| Genders 49 2009
NOTES ON CONTRIBUTORS
BRENDA R. WEBER is an assistant professor in Gender Studies
at Indiana University and author of Makeover TV: Selfhood, Citizenship, and Celebrity (Duke University Press, 2009); KAREN W. TICE is an associate
professor at the University of Kentucky where she teaches gender studies and
education. She is the author of Tales of Wayward Girls and Immoral Women:
Case Records and the Professionalization of Social Work (University of
Illinois Press, 1998) and is completing a book on campus beauty pageantry.
DAVID GREVEN is an Assistant Professor of English at Connecticut College. He is the author of Manhood in Hollywood from Bush to Bush (University of Texas Press, 2009) and Men Beyond Desire: Manood, Sex, and Violation in American Literature (Palgrave Macmillan, 2005). He is currently writing a book on Hawthorne, Freud, and narcissism.
JENNIFER REED teaches Women's Studies at California
State University Long Beach and writes about gender and sexuality in mass
media.
ZACHARY LAMM is a graduate student in the English department at
Loyola University Chicago. He is currently completing a dissertation entitled
"The Queer Work of Fantasy: The Romance in Antebellum America." He has
previously published essays and reviews in GLQ and Cercles as
well as in the collection Reading Rocky Horror: The Rocky Horror Picture
Show and Popular Culture (Palgrave, 2008).
AARON
K. H. HO teaches English at Queens
College, City University of New York. His work on Oscar Wilde has appeared in The
Oscholars and two essays on Charlotte Brontë's Jane Eyre and Kazuo
Ishiguro's The Remains of the Day will be published in General Themes
in Literature in 2009. He is currently working on masculinity, queerness
and the English Decadence.
LYNN FUJIWARA is an
Associate Professor in Women's and Gender Studies at the University of Oregon. "Immigrant Rights Are
Human Rights: The Reframing of Immigrant Entitlement and Welfare," appeared in Social
Problems (2005). She is currently working on a project titled "The
Politics of Removal: Forced Deportations, Exclusion, and the Impact on
Immigrant Families," and is a 2008-2009 recipient of an American
Association of University Women Postdoctoral Fellowship.

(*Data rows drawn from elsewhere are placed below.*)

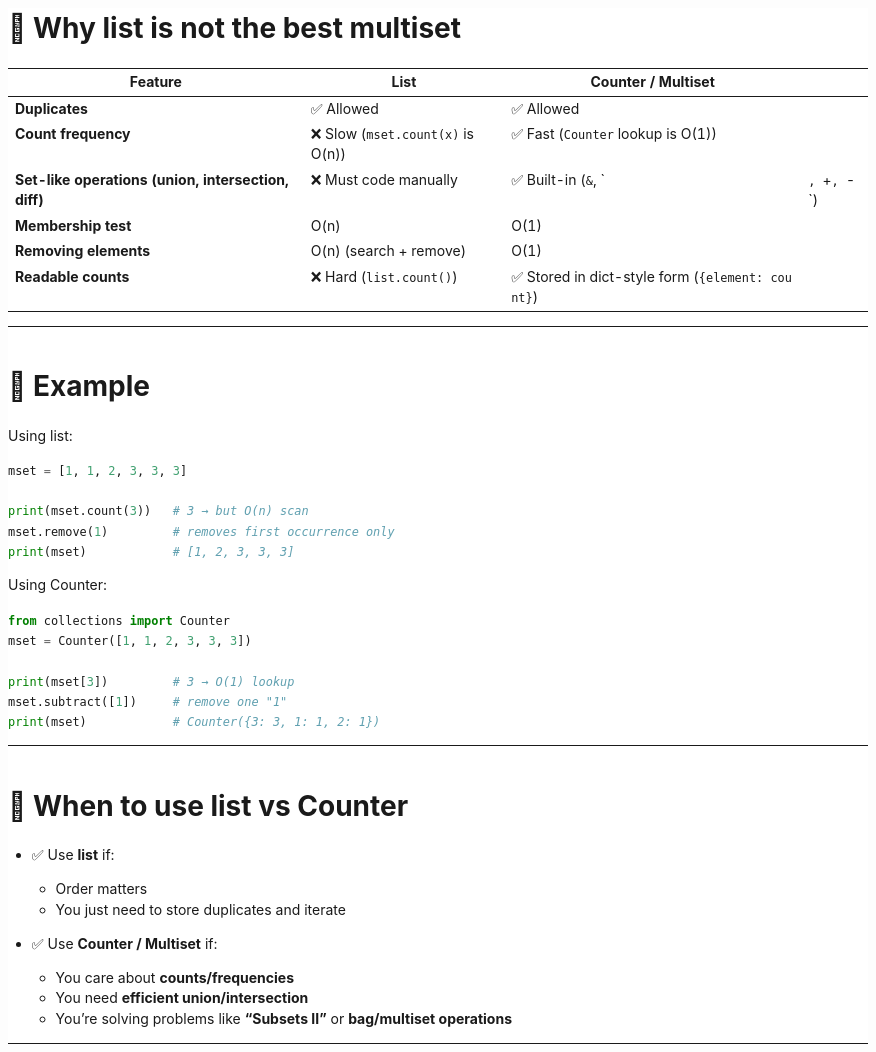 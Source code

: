 
# 🔹 Why **list** is not the best multiset

| Feature                                             | List                             | Counter / Multiset                               |               |
| --------------------------------------------------- | -------------------------------- | ------------------------------------------------ | ------------- |
| **Duplicates**                                      | ✅ Allowed                        | ✅ Allowed                                        |               |
| **Count frequency**                                 | ❌ Slow (`mset.count(x)` is O(n)) | ✅ Fast (`Counter` lookup is O(1))                |               |
| **Set-like operations (union, intersection, diff)** | ❌ Must code manually             | ✅ Built-in (`&`, \`                              | `, `+`, `-\`) |
| **Membership test**                                 | O(n)                             | O(1)                                             |               |
| **Removing elements**                               | O(n) (search + remove)           | O(1)                                             |               |
| **Readable counts**                                 | ❌ Hard (`list.count()`)          | ✅ Stored in dict-style form (`{element: count}`) |               |

---

# 🔹 Example

Using list:

```python
mset = [1, 1, 2, 3, 3, 3]

print(mset.count(3))   # 3 → but O(n) scan
mset.remove(1)         # removes first occurrence only
print(mset)            # [1, 2, 3, 3, 3]
```

Using Counter:

```python
from collections import Counter
mset = Counter([1, 1, 2, 3, 3, 3])

print(mset[3])         # 3 → O(1) lookup
mset.subtract([1])     # remove one "1"
print(mset)            # Counter({3: 3, 1: 1, 2: 1})
```

---

# 🔹 When to use list vs Counter

* ✅ Use **list** if:

  * Order matters
  * You just need to store duplicates and iterate

* ✅ Use **Counter / Multiset** if:

  * You care about **counts/frequencies**
  * You need **efficient union/intersection**
  * You’re solving problems like **“Subsets II”** or **bag/multiset operations**

---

PAMELA THOMA is an Assistant Professor in the Department of
Women's Studies at Washington State University. Her research interests include
Asian American cultural studies, film, transnational feminist theory and
activism, and political economy. "Buying Up Baby," an essay on postfeminist
pregnancy films is forthcoming in Feminist Media Studies. She is
currently working on a book manuscript entitled, On Belonging: Citizenship,
Consumer Culture, and Transnational Politics in Asian American Women's Fiction.